Sunnyside Records (SSC 1088)

Select Standards

Armen Donelian | Solo Piano

  1. I Will (Lennon/McCartney)
  2. All of Me (Simons/Marks)
  3. Solitude (Ellington/DeLange/Mills)
  4. I've Grown Accustomed to Her Face (Lerner/Loewe)
  5. Our Day Will Come (Garson/Hilliard)
  6. Wave (Jobim)
  7. Here, There and Everywhere (Lennon/McCartney)

CREDITS

Recorded 1998-9, West Orange, NJ


PRESS

Jazz Improv (2001)

Wave is Volume 1 of a series by Donelian entitled Grand Ideas. The mood here is deliberate and thoughtful, evocative and heartfelt.
A good case in point is "All of Me," transformed from a medium-tempo swing tune into a slow ballad masterpiece, full of surprising twists and turns, nooks and crannies. It is not just reharmonized but re-conceptualized and made new again. For a true jazz artist, the goal of playing standards is to make them sound fresh once more, to recreate the music. Re-creation is ever-present here in ways which are subtle and delightful.
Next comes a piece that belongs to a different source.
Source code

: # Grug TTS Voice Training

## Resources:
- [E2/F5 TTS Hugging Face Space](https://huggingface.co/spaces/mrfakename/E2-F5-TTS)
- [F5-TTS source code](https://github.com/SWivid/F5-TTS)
"Solitude" becomes a meditation on Ellington, with Donelian's singing melodies stretching into the outer spheres of tonality. "I've Grown Accustomed To Her Face" becomes a contemplation on timeless beauty. Throughout the entire recording, Donelian's sense of touch and control is astonishing. His melodies emerge from the keyboard as if magically summoned, and his harmonies and multiple reharmonizations are full of profound depth and insight.

Wave is not about the velocity of swing, but about the gift of masterful musical insights and transformations. It is a mature and gracious musical blessing.
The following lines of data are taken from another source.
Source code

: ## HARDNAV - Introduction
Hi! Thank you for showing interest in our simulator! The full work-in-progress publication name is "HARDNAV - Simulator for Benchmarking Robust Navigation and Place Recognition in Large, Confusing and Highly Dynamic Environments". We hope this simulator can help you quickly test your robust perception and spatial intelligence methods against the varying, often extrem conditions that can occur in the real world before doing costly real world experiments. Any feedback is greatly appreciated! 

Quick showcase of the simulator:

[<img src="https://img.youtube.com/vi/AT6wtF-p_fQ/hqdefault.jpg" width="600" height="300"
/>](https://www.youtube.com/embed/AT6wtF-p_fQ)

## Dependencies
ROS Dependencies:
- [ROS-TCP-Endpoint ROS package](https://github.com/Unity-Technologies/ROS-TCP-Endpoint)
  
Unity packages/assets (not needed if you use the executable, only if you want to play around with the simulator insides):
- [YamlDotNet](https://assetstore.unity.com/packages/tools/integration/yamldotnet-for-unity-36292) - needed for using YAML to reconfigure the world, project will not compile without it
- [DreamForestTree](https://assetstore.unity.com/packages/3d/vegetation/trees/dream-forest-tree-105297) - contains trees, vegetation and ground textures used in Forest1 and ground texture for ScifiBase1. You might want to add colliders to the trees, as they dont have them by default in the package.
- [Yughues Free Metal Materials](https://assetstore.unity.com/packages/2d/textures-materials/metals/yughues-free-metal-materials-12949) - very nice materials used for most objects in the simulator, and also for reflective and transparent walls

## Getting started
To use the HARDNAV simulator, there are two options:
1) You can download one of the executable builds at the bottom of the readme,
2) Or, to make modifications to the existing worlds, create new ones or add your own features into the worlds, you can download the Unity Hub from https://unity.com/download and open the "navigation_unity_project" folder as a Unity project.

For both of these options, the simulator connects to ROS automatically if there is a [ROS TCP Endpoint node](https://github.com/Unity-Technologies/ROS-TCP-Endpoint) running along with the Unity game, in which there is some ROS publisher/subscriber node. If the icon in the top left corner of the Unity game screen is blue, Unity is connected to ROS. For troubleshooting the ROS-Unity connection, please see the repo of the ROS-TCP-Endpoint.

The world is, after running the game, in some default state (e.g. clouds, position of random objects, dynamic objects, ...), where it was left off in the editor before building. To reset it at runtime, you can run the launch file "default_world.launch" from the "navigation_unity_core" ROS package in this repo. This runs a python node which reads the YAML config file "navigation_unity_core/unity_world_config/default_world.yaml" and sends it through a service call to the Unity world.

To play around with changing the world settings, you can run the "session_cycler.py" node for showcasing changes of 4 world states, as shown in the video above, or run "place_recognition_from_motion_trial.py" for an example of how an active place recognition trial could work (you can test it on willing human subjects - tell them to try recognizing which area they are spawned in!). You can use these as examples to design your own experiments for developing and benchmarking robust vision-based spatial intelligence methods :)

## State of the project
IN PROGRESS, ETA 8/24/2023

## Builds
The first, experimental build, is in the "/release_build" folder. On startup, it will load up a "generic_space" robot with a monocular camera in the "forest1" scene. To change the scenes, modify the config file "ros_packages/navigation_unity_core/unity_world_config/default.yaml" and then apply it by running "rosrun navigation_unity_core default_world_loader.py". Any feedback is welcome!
Every lover of standards and every jazz musician seeking to breathe new life into them would do well to listen and study here. Wave is a gem.

- Don Glasgo

 

Village Voice (2001)

On the pianist's recent album, Wave (Sunnyside), Armen Donelian has pared down his considerable technique in favor of a dramatic lyricism that, in pieces as old-hat as "All of Me" and as unlikely as "Our Day Will Come" and a couple of Beatles ballads, he sustains with controlled and expressive poetry.

- Gary Giddins

 

Downbeat (2005)

Three records of solo piano music from Armenian-American pianist/composer Armen Donelian present three different pictures in this most vulnerable of settings. Wave offers a look at Donelian the stylist doing covers; Mystic Heights is a run through an all-Donelian program; while Full Moon Music is all spontaneous composition. These three volumes constitute his Grand Ideas solo keyboard cycle.
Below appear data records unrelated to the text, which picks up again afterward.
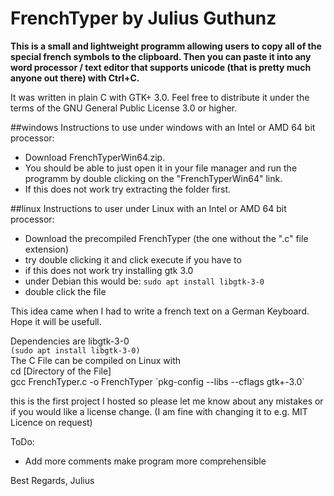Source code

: # FrenchTyper by Julius Guthunz

__This is a small and lightweight programm allowing users to copy all of the special french symbols to
the clipboard. Then you can paste it into any word processor / text editor that supports unicode 
(that is pretty much anyone out there) with Ctrl+C.__

It was written in plain C with GTK+ 3.0. Feel free to distribute it under the terms of the GNU
General Public License 3.0 or higher.

##windows
Instructions to use under windows with an Intel or AMD 64 bit processor:
- Download FrenchTyperWin64.zip. 
- You should be able to just open it in your file manager and run the programm by double clicking on the "FrenchTyperWin64" link.
- If this does not work try extracting the folder first.

##linux
Instructions to user under Linux with an Intel or AMD 64 bit processor:
- Download the precompiled FrenchTyper (the one without the ".c" file extension)
- try double clicking it and click execute if you have to
- if this does not work try installing gtk 3.0
- under Debian this would be: `sudo apt install libgtk-3-0`
- double click the file

This idea came when I had to write a french text on a German Keyboard.
Hope it will be usefull.

Dependencies are libgtk-3-0  
`(sudo apt install libgtk-3-0)`  
The C File can be compiled on Linux with  
cd [Directory of the File]  
gcc FrenchTyper.c -o FrenchTyper \`pkg-config --libs --cflags gtk+-3.0\`  

this is the first project I hosted so please let me know about any
mistakes or if you would like a license change. (I am fine with changing it
to e.g. MIT Licence on request)

ToDo:
  - Add more comments make program more comprehensible

Best Regards, Julius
Wave shows something few artists have been able to do: play the standards across generations as if they were all part of one era. The two Beatles selections, “I Will” and “Here, There And Everywhere,” for example, come off sounding like material any jazz musician would cover, exposed without singing, guitar and drums. Either they are good songs or they aren’t. Donelian has patience with the material, playing most of free of tempo, resisting a walking left-hand, musing with blue notes, tossing off casual asides that fit. “The Song Is You” is about melody as much as it is about the line itself. Donelian’s open style is warm and adventurous in subtle ways as he rearranges the song’s structure.

Mystic Heights moves in other circles, namely the world of Donelian’s pen. Like Wave, there are eight tunes, but this time he is further afield from a jazz impulse. A folk sensibility comes through, with an almost recital-like quality pervading songs like “Ode” and “Exiled Dreams,” the composer leaning on his song structure like an old friend. There is a simplicity to his style that threatens to undermine any distinctive qualities: Technique-laden frills, spills and chills are nowhere to be heard. Instead, we’re treated to measured, deeply felt playing, with a generally gentle yet fluid touch. Some tunes, like the florid “Devotion,” have a lullaby quality despite the flurries.

Full Moon Music is a meshing of influences and moods, more like animated suspension. Given the totally improvised nature of the music, that’s not surprising. The open-ended, unresolved nature of most of the music means more minor chords, split-ends, so to speak. The darker qualities don’t translate into atonality, but the title alone should suggest Donelian has moved away from the tuneful muses of the first two volumes. This most recent one, more classical in nature, is more interesting if less satisfying.